In the 1960s, and apropos to the era, in an odd twist of historical circumstance, the grounds of the estate—earlier endowed to the state of Georgia by the heirs of the Candler fortune—were appropriated for development as a state mental health institution, a sprawling complex of modernist structures, housing those committed for treatment for issues related to psychological disorders.
Emblematic of the decade of the 1960s, the highest ground in the city became the site of a madhouse. Aptly, as opposed to emanating from its traditional source, i.e., insular precincts of privilege and power, in the 1960s, spontaneous upwellings of cultural madness were more egalitarian in nature . . . seemingly, a development that the corporate and governmental elite found so troubling that they swore that they would never again abide similar types of cultural phenomenon—instigated by underling upstarts who (apparently) forgot their social station—to rise unfettered. Consequently, the swift and brutal repression the Occupy Wall Street movement has endured in its struggle against the present structures of calcified psychopathology known as the corporate state.

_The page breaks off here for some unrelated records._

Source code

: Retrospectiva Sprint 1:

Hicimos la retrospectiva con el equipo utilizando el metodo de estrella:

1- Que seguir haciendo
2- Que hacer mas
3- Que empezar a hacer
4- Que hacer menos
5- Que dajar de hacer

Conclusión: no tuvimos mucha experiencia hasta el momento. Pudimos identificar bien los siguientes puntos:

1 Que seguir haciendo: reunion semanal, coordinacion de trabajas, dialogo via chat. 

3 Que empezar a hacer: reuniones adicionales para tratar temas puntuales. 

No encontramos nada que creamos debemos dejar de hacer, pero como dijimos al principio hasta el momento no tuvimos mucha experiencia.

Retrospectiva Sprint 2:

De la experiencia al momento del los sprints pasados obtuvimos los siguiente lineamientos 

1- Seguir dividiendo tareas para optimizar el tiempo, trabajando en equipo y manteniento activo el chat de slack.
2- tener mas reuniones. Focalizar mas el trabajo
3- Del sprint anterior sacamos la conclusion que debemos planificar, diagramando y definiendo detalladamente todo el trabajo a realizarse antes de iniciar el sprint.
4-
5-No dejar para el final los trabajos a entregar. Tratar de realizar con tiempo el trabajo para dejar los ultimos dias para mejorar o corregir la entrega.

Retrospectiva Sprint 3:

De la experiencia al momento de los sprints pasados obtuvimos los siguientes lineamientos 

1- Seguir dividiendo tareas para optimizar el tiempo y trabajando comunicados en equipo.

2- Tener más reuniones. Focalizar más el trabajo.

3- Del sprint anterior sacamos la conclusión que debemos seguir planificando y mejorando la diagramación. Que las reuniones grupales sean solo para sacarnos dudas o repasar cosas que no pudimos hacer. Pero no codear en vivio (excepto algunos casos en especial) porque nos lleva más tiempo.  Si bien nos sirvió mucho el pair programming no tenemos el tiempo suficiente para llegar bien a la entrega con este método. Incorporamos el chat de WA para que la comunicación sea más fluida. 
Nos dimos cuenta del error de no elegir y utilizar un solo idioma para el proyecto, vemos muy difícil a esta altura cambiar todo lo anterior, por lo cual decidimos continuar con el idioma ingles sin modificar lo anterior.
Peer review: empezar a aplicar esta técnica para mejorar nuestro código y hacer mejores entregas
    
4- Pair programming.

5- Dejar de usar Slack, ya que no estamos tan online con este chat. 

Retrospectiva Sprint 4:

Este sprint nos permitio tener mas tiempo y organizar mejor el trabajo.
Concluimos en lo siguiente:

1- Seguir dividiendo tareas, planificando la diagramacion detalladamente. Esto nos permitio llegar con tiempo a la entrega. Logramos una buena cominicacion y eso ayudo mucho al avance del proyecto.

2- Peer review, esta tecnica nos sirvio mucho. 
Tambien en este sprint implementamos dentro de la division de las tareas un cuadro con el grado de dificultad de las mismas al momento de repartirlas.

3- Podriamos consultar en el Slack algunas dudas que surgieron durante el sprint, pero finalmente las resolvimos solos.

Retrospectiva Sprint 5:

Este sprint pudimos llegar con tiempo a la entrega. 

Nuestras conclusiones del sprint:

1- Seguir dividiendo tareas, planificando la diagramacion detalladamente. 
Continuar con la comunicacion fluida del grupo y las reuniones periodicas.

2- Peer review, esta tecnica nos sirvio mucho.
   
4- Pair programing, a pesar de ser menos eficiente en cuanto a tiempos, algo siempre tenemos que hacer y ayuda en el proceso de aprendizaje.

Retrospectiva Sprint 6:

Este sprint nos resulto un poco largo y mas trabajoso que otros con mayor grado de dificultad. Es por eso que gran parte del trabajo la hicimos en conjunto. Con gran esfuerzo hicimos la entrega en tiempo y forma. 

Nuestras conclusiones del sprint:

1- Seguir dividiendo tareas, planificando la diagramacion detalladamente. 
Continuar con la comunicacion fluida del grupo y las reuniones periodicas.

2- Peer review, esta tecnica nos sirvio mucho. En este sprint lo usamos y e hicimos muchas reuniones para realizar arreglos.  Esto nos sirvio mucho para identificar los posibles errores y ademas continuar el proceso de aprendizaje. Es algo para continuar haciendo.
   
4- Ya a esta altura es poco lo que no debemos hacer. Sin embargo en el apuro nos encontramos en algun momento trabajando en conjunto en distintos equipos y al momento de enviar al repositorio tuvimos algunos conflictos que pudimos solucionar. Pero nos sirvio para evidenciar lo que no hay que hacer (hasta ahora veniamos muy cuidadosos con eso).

Yet, cultures must allow for creative chaos. Otherwise, stultifying social structures tend to engender a sense of powerlessness among the populace, creating a pervasive sense of nebulous unease. Repression creates outbreaks of hysteria, because the source of demeaning power cannot be confronted directly without prohibitive consequences. From witch burnings, to public lynching, to xenophobic fears of immigrants, to the bullying of homosexuals and social outcasts—depression-mitigating misapplication of misdirected, public rage has been inflicted on unpopular groups and social outcasts. The larger the degree of social stratification and economic inequality in a given society, the more noxious the displaced anger becomes, as economic-engendered resentments and group rivalries provide the fuel for flames of pent-up aggression.

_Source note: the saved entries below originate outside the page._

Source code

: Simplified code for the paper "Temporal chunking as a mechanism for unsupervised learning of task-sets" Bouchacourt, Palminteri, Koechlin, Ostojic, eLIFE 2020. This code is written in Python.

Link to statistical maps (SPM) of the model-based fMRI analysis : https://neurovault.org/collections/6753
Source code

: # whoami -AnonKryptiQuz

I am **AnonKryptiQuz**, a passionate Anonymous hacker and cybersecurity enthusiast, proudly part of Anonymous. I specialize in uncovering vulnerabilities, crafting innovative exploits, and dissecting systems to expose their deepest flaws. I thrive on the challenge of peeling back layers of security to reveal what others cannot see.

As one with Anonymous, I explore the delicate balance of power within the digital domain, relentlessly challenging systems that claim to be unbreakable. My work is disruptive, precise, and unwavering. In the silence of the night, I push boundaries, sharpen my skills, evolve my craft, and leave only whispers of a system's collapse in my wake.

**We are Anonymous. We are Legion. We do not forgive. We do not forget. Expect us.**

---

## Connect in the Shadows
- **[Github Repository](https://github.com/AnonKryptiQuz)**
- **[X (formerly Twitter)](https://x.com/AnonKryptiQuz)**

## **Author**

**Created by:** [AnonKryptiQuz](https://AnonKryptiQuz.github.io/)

Often, the animus is internalized within the psyches of the official operatives of the state (e.g., police and soldiers) who are given carte blanche to harass and oppress minority groups, political dissidents, and enemies of the state, real and imagined. Thus the state, acting through its anonymous operatives, becomes a force of lawlessness . . . abducting, torturing, and killing sans sound reasoning and remorse . . . for all intents and purposes evincing the modus operandi of the criminally insane.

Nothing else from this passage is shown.